いずれ立石さんも観てくれたら、私たちはその映画について存分に語り合うことができるかもしれない。その日が私には待ち遠しく思えた。
「ところで、立石さん。スーツ姿ってことは、シネマートに営業に来たんですよね? どうでしたか? 何か手応えとかはありましたか?」
「うん。まあ今日は名刺を渡して、少し話して顔を覚えてもらうことがメインだったんだけど、それでも支配人さんの反応は悪くなかったよ。『頑張ってくださいね』って、声かけられちゃった。まあ、私たちがまだ事業を始めたばかりで、下駄を履かせてもらってた部分はあるかもしれないんだけど、それでも軽くあしらわれることはなくて、今はホッとしてる」
安堵したように表情を緩めている立石さんを見て、私も「それは良かったですね」と頷きながら、同じようにホッとした思いを感じていた。相手も大人だから、そんな冷たくあしらうようなことは滅多にしないだろうけれど、それでも自分に対してどんな印象を抱いているのかは、言葉の節々から覗く雰囲気や声色、些細な表情の変化から分かることだろう。
それでも、立石さんの口調からは支配人の方との顔合わせは本当にうまくいったようで、私もこれからの展開に期待が持てるようだった。
「ねぇ、そういえばもうすぐだよね。買い付けしたい作品を決める会議」
それからも私たちは、コーヒーを片手にパンケーキを食べながら少しなんてことのない話をしていたけれど、立石さんがその話題を出したとき、それがいくら自然なものでも、私の動きは少し止まってしまう。
今の時点ではそれが私と立石さんの間の最大のトピックだと分かっていたし、その話題が出ることも私は当然予想していたけれど、私は「そうですね」としか返事ができない。
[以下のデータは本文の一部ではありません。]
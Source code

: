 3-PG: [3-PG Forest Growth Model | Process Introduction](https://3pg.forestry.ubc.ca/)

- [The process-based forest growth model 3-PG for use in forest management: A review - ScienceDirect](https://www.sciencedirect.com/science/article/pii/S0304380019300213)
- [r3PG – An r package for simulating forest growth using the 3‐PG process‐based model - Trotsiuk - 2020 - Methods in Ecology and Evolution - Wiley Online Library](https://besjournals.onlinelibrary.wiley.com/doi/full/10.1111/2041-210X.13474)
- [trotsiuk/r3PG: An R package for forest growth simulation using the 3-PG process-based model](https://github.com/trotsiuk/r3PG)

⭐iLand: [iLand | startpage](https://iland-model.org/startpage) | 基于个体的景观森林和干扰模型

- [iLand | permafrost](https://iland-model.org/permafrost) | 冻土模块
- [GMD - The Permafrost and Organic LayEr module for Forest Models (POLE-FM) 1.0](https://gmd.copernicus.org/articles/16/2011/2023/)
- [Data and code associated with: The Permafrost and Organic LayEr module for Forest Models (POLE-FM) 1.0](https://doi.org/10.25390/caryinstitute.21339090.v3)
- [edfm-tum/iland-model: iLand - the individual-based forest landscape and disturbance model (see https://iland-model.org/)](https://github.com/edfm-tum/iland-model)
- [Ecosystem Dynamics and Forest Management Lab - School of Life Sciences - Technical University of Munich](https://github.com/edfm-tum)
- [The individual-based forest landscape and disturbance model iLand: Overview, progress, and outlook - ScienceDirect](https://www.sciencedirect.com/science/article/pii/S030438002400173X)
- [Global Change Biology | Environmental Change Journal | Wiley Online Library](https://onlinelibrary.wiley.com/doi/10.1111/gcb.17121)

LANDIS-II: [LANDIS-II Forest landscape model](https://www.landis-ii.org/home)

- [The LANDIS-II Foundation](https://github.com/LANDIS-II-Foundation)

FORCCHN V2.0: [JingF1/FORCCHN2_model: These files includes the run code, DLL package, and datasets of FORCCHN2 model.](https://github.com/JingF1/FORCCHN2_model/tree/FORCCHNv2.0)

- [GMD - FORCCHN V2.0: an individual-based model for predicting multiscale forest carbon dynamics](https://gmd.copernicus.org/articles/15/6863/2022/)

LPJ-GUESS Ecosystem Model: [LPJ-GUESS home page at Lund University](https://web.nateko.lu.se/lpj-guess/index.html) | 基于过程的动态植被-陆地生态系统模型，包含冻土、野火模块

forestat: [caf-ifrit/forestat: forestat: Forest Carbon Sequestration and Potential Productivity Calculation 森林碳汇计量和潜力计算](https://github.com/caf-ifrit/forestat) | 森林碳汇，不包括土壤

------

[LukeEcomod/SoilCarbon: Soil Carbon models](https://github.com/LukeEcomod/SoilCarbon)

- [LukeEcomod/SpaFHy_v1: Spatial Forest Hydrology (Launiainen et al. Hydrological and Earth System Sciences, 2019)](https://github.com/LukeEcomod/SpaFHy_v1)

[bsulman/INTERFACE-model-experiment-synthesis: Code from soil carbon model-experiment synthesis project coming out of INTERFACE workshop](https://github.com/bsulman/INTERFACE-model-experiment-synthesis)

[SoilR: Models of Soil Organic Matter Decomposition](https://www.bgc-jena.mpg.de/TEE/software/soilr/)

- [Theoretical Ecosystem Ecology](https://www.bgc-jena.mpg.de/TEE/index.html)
その話題に対する準備を、私は驚くほどにできていなかった。
「真鍋さんはさ、どういう映画を提案したいかって、もう決まってたりするの?」
立石さんからすれば、それはなんてことのない疑問だったのだろうけれど、それでも私は言葉が胸に刺さる感覚がして、一瞬返事に詰まってしまう。ここで「はい、決まってます」と答えても虚勢だと見抜かれそうなことは、わずかに生まれた間によって、決定づけられたようにも思える。
だから、私は正直に答えるしかなかった。
「……い、いえ、まだ決まってないです」
「そうなの? もう会議、来週の月曜だよ? そろそろ決めないとヤバくない?」
「そ、そうですよね……。いや、何作品かに絞れてはいるんですけど……」
立石さんの心配している目が、私には痛ましく感じられてしまう。少しでも逃げ道のようなものを作りたくて、私は半ば無意識のうちに口を開いていた。